By Mary Eleanor Wilkins Freeman
"Who's that little gal going' by?" said old Mrs. Emmons.
"That-why, that's young Lucretia, Mother," replied her daughter Ann, peering out of the window over her mother's shoulder. There was a fringe of flowering geraniums in the window; the two women had to stretch their heads over them.
"Poor little soul!" Mrs. Emmons remarked. "I pity that child."
"I don't see much to pity for," Ann returned, in a voice high-pitched and sharply sweet; she was the soprano singer in the village choir. "I don't see that she isn't take care of as well as most."
"Well, I don't know but she's taken care of, but I guess she don't get much coddlin'. Lucretia and Maria ain't that kind - never was. I heard the other day they was goin' to have a Christmas-tree down to the schoolhouse. Now I'd be willin' to venture that child don't have a thing on it."
"Well, if she's kept clean and taught to behave, it amounts to a good deal more'n Christmas presents, I suppose." Ann sat down and turned a hem with vigour; she was a dressmaker.
"Well, I s'pose it does, but that little gal ought to have somethin'. Do you remember those little rag babies I used to make for you, Ann? I s'pose she'd be tickled with one. Some of that blue calico would be just the thing to make a dress of."
"Now, Mother, don't you fuss. She won't think anything of it."
"Yes, she would too. You used to." Old Mrs. Emmons, tall and tremulous, rose and went out of the room.
Ann began smoothing out some remnants of blue calico on her lap. She selected one piece she thought would do for the dress.
Meanwhile young Lucretia went to school. It was quite a cold day, but she was warmly dressed. She wore her Aunt Lucretia's red and green plaid shawl which Aunt Lucretia had worn to meetings when she herself was a little girl, over her Aunt Maria's black cloth coat.
Young Lucretia wore, also, her Aunt Maria's black alpaca dress, which had Lucretia's purple scarf over her head. She had mittens, and her Aunt Maria's thick wool stockings drawn over her shoes to keep the snow from her ankles.
If young Lucretia caught cold, it would not be her aunts's fault. She went along rather clumsily but quite merrily, holding her tin lunch box very steady.
Here and there along the road were sprigs of evergreen and ground-pine and hemlock. Lucretia glanced at them. She was nearly in sight of the schoolhouse when she reached Alma Ford's house, and Alma came out and joined her. Alma was trim and pretty in her fur-bordered winter coat and her scarlet hood.
"Hullo, Lucretia!" said Alma.
"Hullo!" responded Lucretia. Then the two girls trotted on together; the evergreen sprigs were growing thicker. "Did you go with the others to pick out the tree?" asked Lucretia.

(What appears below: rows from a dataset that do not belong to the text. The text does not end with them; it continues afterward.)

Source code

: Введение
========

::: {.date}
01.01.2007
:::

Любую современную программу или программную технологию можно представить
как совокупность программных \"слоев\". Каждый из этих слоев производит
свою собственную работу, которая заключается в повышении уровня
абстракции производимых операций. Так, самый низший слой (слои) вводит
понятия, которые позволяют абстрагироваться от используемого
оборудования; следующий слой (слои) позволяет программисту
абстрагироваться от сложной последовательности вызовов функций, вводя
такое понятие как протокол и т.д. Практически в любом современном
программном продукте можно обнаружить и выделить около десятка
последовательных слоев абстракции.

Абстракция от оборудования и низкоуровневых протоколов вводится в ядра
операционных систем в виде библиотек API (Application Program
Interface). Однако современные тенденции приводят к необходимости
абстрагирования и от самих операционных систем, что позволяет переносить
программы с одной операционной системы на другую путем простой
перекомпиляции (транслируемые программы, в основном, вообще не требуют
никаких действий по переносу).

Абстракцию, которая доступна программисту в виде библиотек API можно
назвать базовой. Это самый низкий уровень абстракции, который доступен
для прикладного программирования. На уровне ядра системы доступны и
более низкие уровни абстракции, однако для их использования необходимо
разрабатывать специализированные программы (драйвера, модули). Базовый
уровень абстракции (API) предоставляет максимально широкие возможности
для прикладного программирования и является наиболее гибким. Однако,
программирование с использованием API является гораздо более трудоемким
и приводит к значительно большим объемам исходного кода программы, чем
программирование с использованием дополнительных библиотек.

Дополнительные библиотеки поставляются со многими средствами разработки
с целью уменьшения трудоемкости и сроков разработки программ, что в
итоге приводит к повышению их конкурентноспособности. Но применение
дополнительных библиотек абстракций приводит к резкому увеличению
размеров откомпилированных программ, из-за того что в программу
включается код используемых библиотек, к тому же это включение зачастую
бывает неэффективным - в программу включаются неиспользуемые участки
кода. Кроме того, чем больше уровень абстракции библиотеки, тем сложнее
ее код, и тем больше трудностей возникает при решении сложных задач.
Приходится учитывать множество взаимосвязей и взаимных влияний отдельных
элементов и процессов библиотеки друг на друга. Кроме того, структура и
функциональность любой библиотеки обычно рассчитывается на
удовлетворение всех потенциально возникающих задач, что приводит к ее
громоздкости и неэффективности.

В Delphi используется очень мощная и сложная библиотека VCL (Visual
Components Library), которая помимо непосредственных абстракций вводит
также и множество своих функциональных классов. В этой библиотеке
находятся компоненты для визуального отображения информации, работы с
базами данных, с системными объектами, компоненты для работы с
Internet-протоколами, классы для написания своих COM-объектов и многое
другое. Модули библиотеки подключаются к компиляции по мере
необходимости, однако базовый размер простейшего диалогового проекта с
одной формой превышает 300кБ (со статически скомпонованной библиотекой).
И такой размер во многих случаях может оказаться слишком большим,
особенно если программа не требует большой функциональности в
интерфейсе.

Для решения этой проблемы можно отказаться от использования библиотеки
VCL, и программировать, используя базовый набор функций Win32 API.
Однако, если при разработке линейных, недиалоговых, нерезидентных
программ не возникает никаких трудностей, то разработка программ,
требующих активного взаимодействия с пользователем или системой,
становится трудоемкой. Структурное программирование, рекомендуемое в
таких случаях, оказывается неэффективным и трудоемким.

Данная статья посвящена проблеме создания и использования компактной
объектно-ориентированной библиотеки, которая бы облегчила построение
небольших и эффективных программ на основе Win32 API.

"Yes, we went way up to the crossroads. They wouldn't let you go, would they?"
"No," said Lucretia, smiling broadly.
"I think it was mean," said Alma.
"They said they didn't approve of it," said Lucretia, in a voice which sounded like an echo of someone else's.
When they got to the schoolhouse it took her a long time to unroll herself from her many wrappings. There was not another child there who was dressed like her. Seen from behind, she looked like a small, tightly-built old lady.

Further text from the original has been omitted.